For more than one thousand years, the central street of Lomazzo has been the political and religious border that cut the town in two parts, from south to the north. The communal administration was divided as well, so the town of Lomazzo was governed separately by two municipalities: Lomazzo Comasco (parish of San Siro, also called Lomazzo di Sotto or, in dialect, Lumazz de Sott) and Lomazzo Milanese (parish of San Vito, also called Lomazzo di Sopra or Lumazz de Sura).

In the Middle Ages the border between the communes of Como and Milan already passed through Lomazzo. Still in the 16th century the custom duties were collected at the passage of Lomazzo border, for the feudal rights granted to the Carcano family by the Spaniards, who at the time controlled the Duchy of Milan.

The division of Lomazzo originated during the barbarian invasions. The Lombards settled down near the existing inhabited nucleus, remaining separate from the existing community so they could practice their Arian religion. Probably, when they were converted to Catholicism, they maintained a separate church. The missionaries were sent from towns of the diocese of Milan, so the first community continued to be in the diocese of Como and the new community remained faithful to the diocese of Milan.

Ghibelline Como and Guelph Milan warred bitterly during the medieval period. This conflict was contemporary with the war between the Lombardy free cities and the Holy Roman emperor Frederick Barbarossa.

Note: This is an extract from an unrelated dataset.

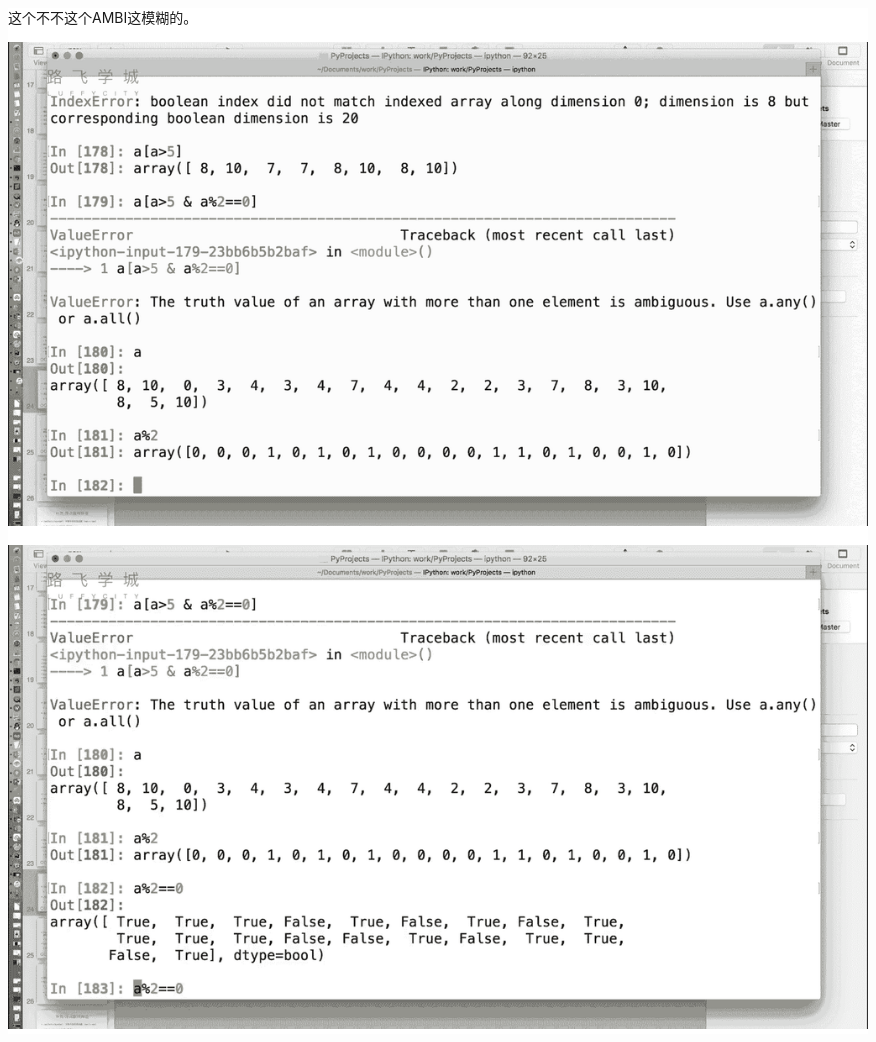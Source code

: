 这个不不这个AMBI这模糊的。

![](img/8c02069804922d796f6870e831e85f66_55.png)

![](img/8c02069804922d796f6870e831e85f66_56.png)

Due to its double administration, the town of Lomazzo was always declared neutral ground by the two factions. After the wars, the ambassadors met here and here they proclaimed the peaces.
The first peace treaty was signed in 1249, but war renewed and years of disagreement continued.

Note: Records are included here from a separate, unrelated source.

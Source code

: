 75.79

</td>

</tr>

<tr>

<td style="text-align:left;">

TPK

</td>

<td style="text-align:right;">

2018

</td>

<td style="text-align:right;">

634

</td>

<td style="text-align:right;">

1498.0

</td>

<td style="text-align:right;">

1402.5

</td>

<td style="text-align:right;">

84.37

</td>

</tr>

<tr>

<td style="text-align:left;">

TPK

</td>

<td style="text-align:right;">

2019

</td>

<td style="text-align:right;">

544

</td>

In 1282, Giovanni De Avvogadri, expelled by the Ghibellines from his bishopric in Come, excommunicated them from Lomazzo, starting the war between Como and Milan. In 1286, after four years of intense war, representatives of the republics of Lombardy and of northern-Italy free cities, arrived to Lomazzo to sign the Peace of Lomazzo, at the presence of Loterio Rusca, Lord of Como, and Ottone Visconti, Lord of Milan.

==Reunion==
The civil union of Lomazzo was completed in 1816, when the Austrian puppet state of Lombardy-Venetia unified the two communities of Lomazzo Comasco and Milanese to become the single municipality of Lomazzo. The two parishes were also unified in 1981 under the bishopric of Como.

==Main sights ==

- The Arch of the Peace (1875), on the road from Saronno to Como, replacing the medieval one.
- Church of St. Syrus (1732). It houses a 16th-century panel by Morazzone (Adoration of the Magi). Other good canvasses embellish the small lateral church of Saint Joseph, built in 1629, with contemporary decoration.
- Medieval Tower (1904), one of the symbols of Lomazzo.
- Brolo di San Vito, the square in front of St. Vitus Vito church. A commemorative stone reminds the Peace of Lomazzo
- Church of Saint Vito (19th century), designed by the Swiss Simone Cantoni.

==People==

- Michele Carcano, (1427-1484), Franciscan preacher, co-founder of the montes pietatis banking system
- Giovanni Paolo Lomazzo (1538–1600), painter
- Giuditta Pasta (1797-1865), soprano, born from Negri's family of Lomazzo
- Francesco Somaini, (1926-2005), sculptor
- Dolores Puthod, (1934-), painter at the theatre La Scala
- Claudio Villa (1959- ), comics artist

==Culture==
Events in the town include:
- Re-eanctement feast of the “Peace of Lomazzo – 1286”.
- Carnival of Lomazzo, first Sunday before Lent.

==Transportation==

Lomazzo is connected by A9 Milano-Como-Chiasso Highway. It is also an important railway station on the line Milano-Saronno-Como of the Ferrovie Nord Milano.

Lomazzo is connected with all towns around by bus services (S.P.T. buses: bus line C64/C66 Lomazzo – Appiano – Olgiate; bus line C84 Lomazzo – Cantù; F.N.M.A. buses: bus line Lomazzo – Cislago).